# Week 5
## Monday
## Tuesday
### Morning: Linear Algebra
- Vector is a combination of numbers to represent features
- Mathematically speaking: a vector v is
$\mathcal{v} \in \mathbb{R}^n$ which is a column vector of number:
$$
\vec{v} = \begin{pmatrix} v_1 \\ v_2 \\ \dots \\ v_n \end{pmatrix}
$$
where n is the number of element in the vector.

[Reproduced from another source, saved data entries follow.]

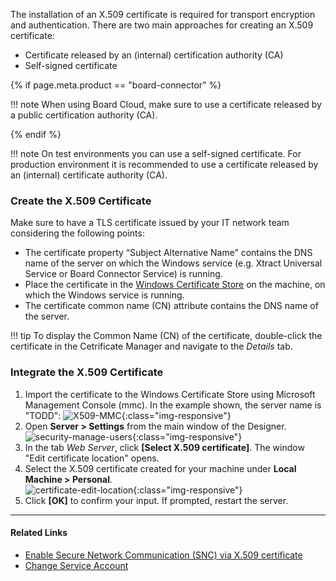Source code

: 
The installation of an X.509 certificate is required for transport encryption and authentication.
There are two main approaches for creating an X.509 certificate:
- Certificate released by an (internal) certification authority (CA) 
- Self-signed certificate

{% if page.meta.product == "board-connector" %}

!!! note
	When using Board Cloud, make sure to use a certificate released by a public certification authority (CA).

{% endif %}


!!! note
	On test environments you can use a self-signed certificate. For production environment it is recommended to use a certificate released by an (internal) certificate authority (CA). 

### Create the X.509 Certificate

Make sure to have a TLS certificate issued by your IT network team considering the following points:
 
- The certificate property “Subject Alternative Name” contains the DNS name of the server on which the Windows service (e.g. Xtract Universal Service or Board Connector Service) is running. 
- Place the certificate in the [Windows Certificate Store](https://technet.microsoft.com/en-us/ms788967(v=vs.91)) on the machine, on which the Windows service is running.
- The certificate common name (CN) attribute contains the DNS name of the server. 

!!! tip
	To display the Common Name (CN) of the certificate, double-click the certificate in the Cetrificate Manager and navigate to the *Details* tab.

### Integrate the X.509 Certificate

1. Import the certificate to the Windows Certificate Store using Microsoft Management Console (mmc).
In the example shown, the server name is "TODD":
![X509-MMC](../../assets/images/documentation/access-restriction/X509-MMC.png){:class="img-responsive"}
2. Open **Server > Settings** from the main window of the Designer. <br>
![security-manage-users](../../assets/images/documentation/access-restriction/server-settings_manage.png){:class="img-responsive"}
3. In the tab *Web Server*, click **[Select X.509 certificate]**. The window "Edit certificate location" opens.
4. Select the X.509 certificate created for your machine under **Local Machine > Personal**.<br>
![certificate-edit-location](../../assets/images/documentation/access-restriction/certificate-edit-location.png){:class="img-responsive"}
5. Click **[OK]** to confirm your input. If prompted, restart the server.

*****
#### Related Links
- [Enable Secure Network Communication (SNC) via X.509 certificate](../../knowledge-base/enable-snc-using-pse-file)
- [Change Service Account](../setup/service-account.md)
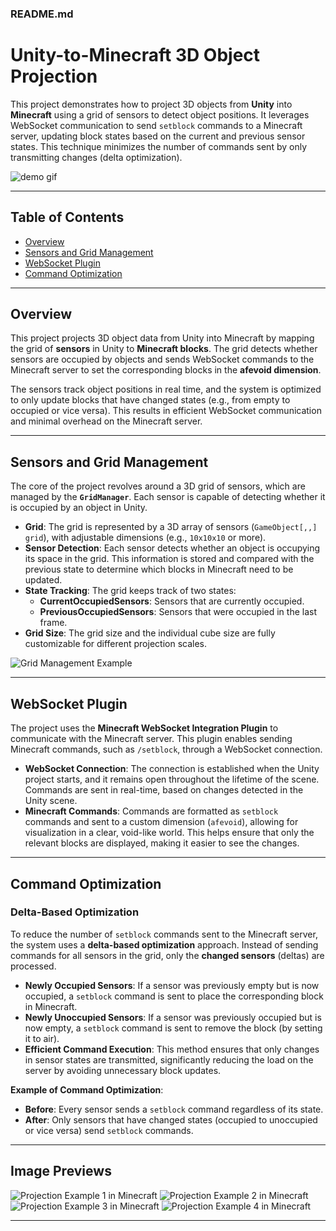 ### **README.md**

# **Unity-to-Minecraft 3D Object Projection**

This project demonstrates how to project 3D objects from **Unity** into **Minecraft** using a grid of sensors to detect object positions. It leverages WebSocket communication to send `setblock` commands to a Minecraft server, updating block states based on the current and previous sensor states. This technique minimizes the number of commands sent by only transmitting changes (delta optimization).

![demo gif](Assets/readme_tuff/demo.gif)

---

## **Table of Contents**
- [Overview](#overview)
- [Sensors and Grid Management](#sensors-and-grid-management)
- [WebSocket Plugin](#websocket-plugin)
- [Command Optimization](#command-optimization)

---

## **Overview**

This project projects 3D object data from Unity into Minecraft by mapping the grid of **sensors** in Unity to **Minecraft blocks**. The grid detects whether sensors are occupied by objects and sends WebSocket commands to the Minecraft server to set the corresponding blocks in the **afevoid dimension**.

The sensors track object positions in real time, and the system is optimized to only update blocks that have changed states (e.g., from empty to occupied or vice versa). This results in efficient WebSocket communication and minimal overhead on the Minecraft server.

---

## **Sensors and Grid Management**

The core of the project revolves around a 3D grid of sensors, which are managed by the **`GridManager`**. Each sensor is capable of detecting whether it is occupied by an object in Unity.

- **Grid**: The grid is represented by a 3D array of sensors (`GameObject[,,] grid`), with adjustable dimensions (e.g., `10x10x10` or more).
- **Sensor Detection**: Each sensor detects whether an object is occupying its space in the grid. This information is stored and compared with the previous state to determine which blocks in Minecraft need to be updated.
- **State Tracking**: The grid keeps track of two states:
  - **CurrentOccupiedSensors**: Sensors that are currently occupied.
  - **PreviousOccupiedSensors**: Sensors that were occupied in the last frame.
- **Grid Size**: The grid size and the individual cube size are fully customizable for different projection scales.

![Grid Management Example](Assets/readme_tuff/image4.png)

---

## **WebSocket Plugin**

The project uses the **Minecraft WebSocket Integration Plugin** to communicate with the Minecraft server. This plugin enables sending Minecraft commands, such as `/setblock`, through a WebSocket connection.

- **WebSocket Connection**: The connection is established when the Unity project starts, and it remains open throughout the lifetime of the scene. Commands are sent in real-time, based on changes detected in the Unity scene.
- **Minecraft Commands**: Commands are formatted as `setblock` commands and sent to a custom dimension (`afevoid`), allowing for visualization in a clear, void-like world. This helps ensure that only the relevant blocks are displayed, making it easier to see the changes.

---

## **Command Optimization**

### **Delta-Based Optimization**
To reduce the number of `setblock` commands sent to the Minecraft server, the system uses a **delta-based optimization** approach. Instead of sending commands for all sensors in the grid, only the **changed sensors** (deltas) are processed.

- **Newly Occupied Sensors**: If a sensor was previously empty but is now occupied, a `setblock` command is sent to place the corresponding block in Minecraft.
- **Newly Unoccupied Sensors**: If a sensor was previously occupied but is now empty, a `setblock` command is sent to remove the block (by setting it to air).
- **Efficient Command Execution**: This method ensures that only changes in sensor states are transmitted, significantly reducing the load on the server by avoiding unnecessary block updates.

**Example of Command Optimization**:
- **Before**: Every sensor sends a `setblock` command regardless of its state.
- **After**: Only sensors that have changed states (occupied to unoccupied or vice versa) send `setblock` commands.

---

## **Image Previews**

![Projection Example 1 in Minecraft](Assets/readme_tuff/image1.png)
![Projection Example 2 in Minecraft](Assets/readme_tuff/image2.png)
![Projection Example 3 in Minecraft](Assets/readme_tuff/image3.png)
![Projection Example 4 in Minecraft](Assets/readme_tuff/image.png)

---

- In a dataset, a vector is a particular training instance, which is usually corresponding to a row in the dataset
- Lenght, magnitude, norm of vectors:
$\vec{v} = ||v|| = \sqrt{v_{1}^{2} + v_{2}^{2} + \dots + v_{n}^{2}}$
- Unit vectors (basis):
$\vec{i}$ and $\vec{j}$ are the basis of the vector space in which $\vec{v}$ lies:
$$
\vec{v} = \begin{pmatrix} v_1 \\ v_2 \end{pmatrix}
= v_1.\begin{pmatrix} 1 \\ 0 \end{pmatrix} + v_2.\begin{pmatrix} 0 \\ 1 \end{pmatrix}
= v_1.\hat{i} + v_2.\hat{j}
$$
- Dot products of 2 vectors:
$$
\vec{a}.\vec{b} = \sum_{i}^{n}{a_ib_i} = ||a||.||b||.cos\phi
$$
- Dot product of $\vec{a}$ and $\vec{b}$ is
- **is positive** when they point at 'similar' directions. Bigger = more similar
- **equals 0** when they are perpendicular.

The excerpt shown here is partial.